BEGIN Information supplied
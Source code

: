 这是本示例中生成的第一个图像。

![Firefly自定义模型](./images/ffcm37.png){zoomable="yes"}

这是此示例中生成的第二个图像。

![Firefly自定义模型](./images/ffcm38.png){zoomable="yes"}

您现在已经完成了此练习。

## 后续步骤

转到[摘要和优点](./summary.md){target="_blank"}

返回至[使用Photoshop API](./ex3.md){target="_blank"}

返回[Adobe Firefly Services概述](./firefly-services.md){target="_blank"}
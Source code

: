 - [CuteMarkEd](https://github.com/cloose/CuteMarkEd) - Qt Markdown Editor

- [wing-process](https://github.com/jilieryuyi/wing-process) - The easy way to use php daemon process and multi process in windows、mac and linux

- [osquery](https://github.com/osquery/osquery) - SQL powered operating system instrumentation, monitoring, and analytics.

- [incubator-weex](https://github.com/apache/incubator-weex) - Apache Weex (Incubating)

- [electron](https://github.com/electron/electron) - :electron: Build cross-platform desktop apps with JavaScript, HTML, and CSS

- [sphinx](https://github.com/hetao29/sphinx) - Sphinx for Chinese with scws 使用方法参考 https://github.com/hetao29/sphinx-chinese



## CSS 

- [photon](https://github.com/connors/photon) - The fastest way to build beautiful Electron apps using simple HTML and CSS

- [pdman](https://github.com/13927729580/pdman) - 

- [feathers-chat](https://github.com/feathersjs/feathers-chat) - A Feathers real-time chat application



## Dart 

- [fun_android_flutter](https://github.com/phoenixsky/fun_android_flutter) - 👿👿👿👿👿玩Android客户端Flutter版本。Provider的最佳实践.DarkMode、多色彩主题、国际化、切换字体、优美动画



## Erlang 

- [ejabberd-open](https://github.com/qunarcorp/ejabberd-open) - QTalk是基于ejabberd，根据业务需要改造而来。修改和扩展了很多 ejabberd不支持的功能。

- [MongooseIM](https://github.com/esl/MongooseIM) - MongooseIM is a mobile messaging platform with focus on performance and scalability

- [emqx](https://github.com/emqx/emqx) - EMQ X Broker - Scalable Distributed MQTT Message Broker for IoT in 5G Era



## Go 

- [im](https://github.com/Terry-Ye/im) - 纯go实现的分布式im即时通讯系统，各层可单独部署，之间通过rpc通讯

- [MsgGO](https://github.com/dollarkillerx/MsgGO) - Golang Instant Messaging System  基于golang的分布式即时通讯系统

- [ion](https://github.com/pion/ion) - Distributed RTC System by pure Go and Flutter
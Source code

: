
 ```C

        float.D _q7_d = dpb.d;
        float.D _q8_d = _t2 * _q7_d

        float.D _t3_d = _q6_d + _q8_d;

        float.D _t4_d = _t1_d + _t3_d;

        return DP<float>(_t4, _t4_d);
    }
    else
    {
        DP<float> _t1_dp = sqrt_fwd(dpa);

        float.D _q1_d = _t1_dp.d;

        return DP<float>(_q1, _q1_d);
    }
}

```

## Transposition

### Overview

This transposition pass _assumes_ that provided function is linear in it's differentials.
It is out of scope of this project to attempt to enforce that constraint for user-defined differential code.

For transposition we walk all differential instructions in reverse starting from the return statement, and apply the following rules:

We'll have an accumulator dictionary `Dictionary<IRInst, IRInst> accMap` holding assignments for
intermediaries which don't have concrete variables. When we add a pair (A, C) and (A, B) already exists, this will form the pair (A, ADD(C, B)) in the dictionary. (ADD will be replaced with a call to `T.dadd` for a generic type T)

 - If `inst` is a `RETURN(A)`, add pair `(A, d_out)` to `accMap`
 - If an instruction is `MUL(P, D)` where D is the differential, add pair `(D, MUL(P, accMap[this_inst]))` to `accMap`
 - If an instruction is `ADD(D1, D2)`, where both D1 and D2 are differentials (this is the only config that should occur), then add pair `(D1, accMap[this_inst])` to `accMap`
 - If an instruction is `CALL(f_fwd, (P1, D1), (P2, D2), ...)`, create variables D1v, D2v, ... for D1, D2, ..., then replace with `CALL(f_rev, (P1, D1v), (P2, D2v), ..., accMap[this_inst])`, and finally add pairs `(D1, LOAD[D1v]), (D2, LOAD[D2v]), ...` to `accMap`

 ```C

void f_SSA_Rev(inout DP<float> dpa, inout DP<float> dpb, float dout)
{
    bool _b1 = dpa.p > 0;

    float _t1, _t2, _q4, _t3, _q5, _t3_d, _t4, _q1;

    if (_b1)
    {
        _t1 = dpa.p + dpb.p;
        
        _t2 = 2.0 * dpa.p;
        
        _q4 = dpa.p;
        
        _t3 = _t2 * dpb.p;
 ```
END Information supplied
§ Work instruction
Copy the entries word for word.

§ Solution to this problem
Source code

: 这是本示例中生成的第一个图像。

![Firefly自定义模型](./images/ffcm37.png){zoomable="yes"}

这是此示例中生成的第二个图像。

![Firefly自定义模型](./images/ffcm38.png){zoomable="yes"}

您现在已经完成了此练习。

## 后续步骤

转到[摘要和优点](./summary.md){target="_blank"}

返回至[使用Photoshop API](./ex3.md){target="_blank"}

返回[Adobe Firefly Services概述](./firefly-services.md){target="_blank"}
Source code

: - [CuteMarkEd](https://github.com/cloose/CuteMarkEd) - Qt Markdown Editor

- [wing-process](https://github.com/jilieryuyi/wing-process) - The easy way to use php daemon process and multi process in windows、mac and linux

- [osquery](https://github.com/osquery/osquery) - SQL powered operating system instrumentation, monitoring, and analytics.

- [incubator-weex](https://github.com/apache/incubator-weex) - Apache Weex (Incubating)

- [electron](https://github.com/electron/electron) - :electron: Build cross-platform desktop apps with JavaScript, HTML, and CSS

- [sphinx](https://github.com/hetao29/sphinx) - Sphinx for Chinese with scws 使用方法参考 https://github.com/hetao29/sphinx-chinese



## CSS 

- [photon](https://github.com/connors/photon) - The fastest way to build beautiful Electron apps using simple HTML and CSS

- [pdman](https://github.com/13927729580/pdman) - 

- [feathers-chat](https://github.com/feathersjs/feathers-chat) - A Feathers real-time chat application



## Dart 

- [fun_android_flutter](https://github.com/phoenixsky/fun_android_flutter) - 👿👿👿👿👿玩Android客户端Flutter版本。Provider的最佳实践.DarkMode、多色彩主题、国际化、切换字体、优美动画



## Erlang 

- [ejabberd-open](https://github.com/qunarcorp/ejabberd-open) - QTalk是基于ejabberd，根据业务需要改造而来。修改和扩展了很多 ejabberd不支持的功能。

- [MongooseIM](https://github.com/esl/MongooseIM) - MongooseIM is a mobile messaging platform with focus on performance and scalability

- [emqx](https://github.com/emqx/emqx) - EMQ X Broker - Scalable Distributed MQTT Message Broker for IoT in 5G Era



## Go 

- [im](https://github.com/Terry-Ye/im) - 纯go实现的分布式im即时通讯系统，各层可单独部署，之间通过rpc通讯

- [MsgGO](https://github.com/dollarkillerx/MsgGO) - Golang Instant Messaging System  基于golang的分布式即时通讯系统

- [ion](https://github.com/pion/ion) - Distributed RTC System by pure Go and Flutter
Source code

:
 ```C

        float.D _q7_d = dpb.d;
        float.D _q8_d = _t2 * _q7_d

        float.D _t3_d = _q6_d + _q8_d;

        float.D _t4_d = _t1_d + _t3_d;

        return DP<float>(_t4, _t4_d);
    }
    else
    {
        DP<float> _t1_dp = sqrt_fwd(dpa);

        float.D _q1_d = _t1_dp.d;

        return DP<float>(_q1, _q1_d);
    }
}

```

## Transposition

### Overview

This transposition pass _assumes_ that provided function is linear in it's differentials.
It is out of scope of this project to attempt to enforce that constraint for user-defined differential code.

For transposition we walk all differential instructions in reverse starting from the return statement, and apply the following rules:

We'll have an accumulator dictionary `Dictionary<IRInst, IRInst> accMap` holding assignments for
intermediaries which don't have concrete variables. When we add a pair (A, C) and (A, B) already exists, this will form the pair (A, ADD(C, B)) in the dictionary. (ADD will be replaced with a call to `T.dadd` for a generic type T)

 - If `inst` is a `RETURN(A)`, add pair `(A, d_out)` to `accMap`
 - If an instruction is `MUL(P, D)` where D is the differential, add pair `(D, MUL(P, accMap[this_inst]))` to `accMap`
 - If an instruction is `ADD(D1, D2)`, where both D1 and D2 are differentials (this is the only config that should occur), then add pair `(D1, accMap[this_inst])` to `accMap`
 - If an instruction is `CALL(f_fwd, (P1, D1), (P2, D2), ...)`, create variables D1v, D2v, ... for D1, D2, ..., then replace with `CALL(f_rev, (P1, D1v), (P2, D2v), ..., accMap[this_inst])`, and finally add pairs `(D1, LOAD[D1v]), (D2, LOAD[D2v]), ...` to `accMap`

 ```C

void f_SSA_Rev(inout DP<float> dpa, inout DP<float> dpb, float dout)
{
    bool _b1 = dpa.p > 0;

    float _t1, _t2, _q4, _t3, _q5, _t3_d, _t4, _q1;

    if (_b1)
    {
        _t1 = dpa.p + dpb.p;
        
        _t2 = 2.0 * dpa.p;
        
        _q4 = dpa.p;
        
        _t3 = _t2 * dpb.p;
 ```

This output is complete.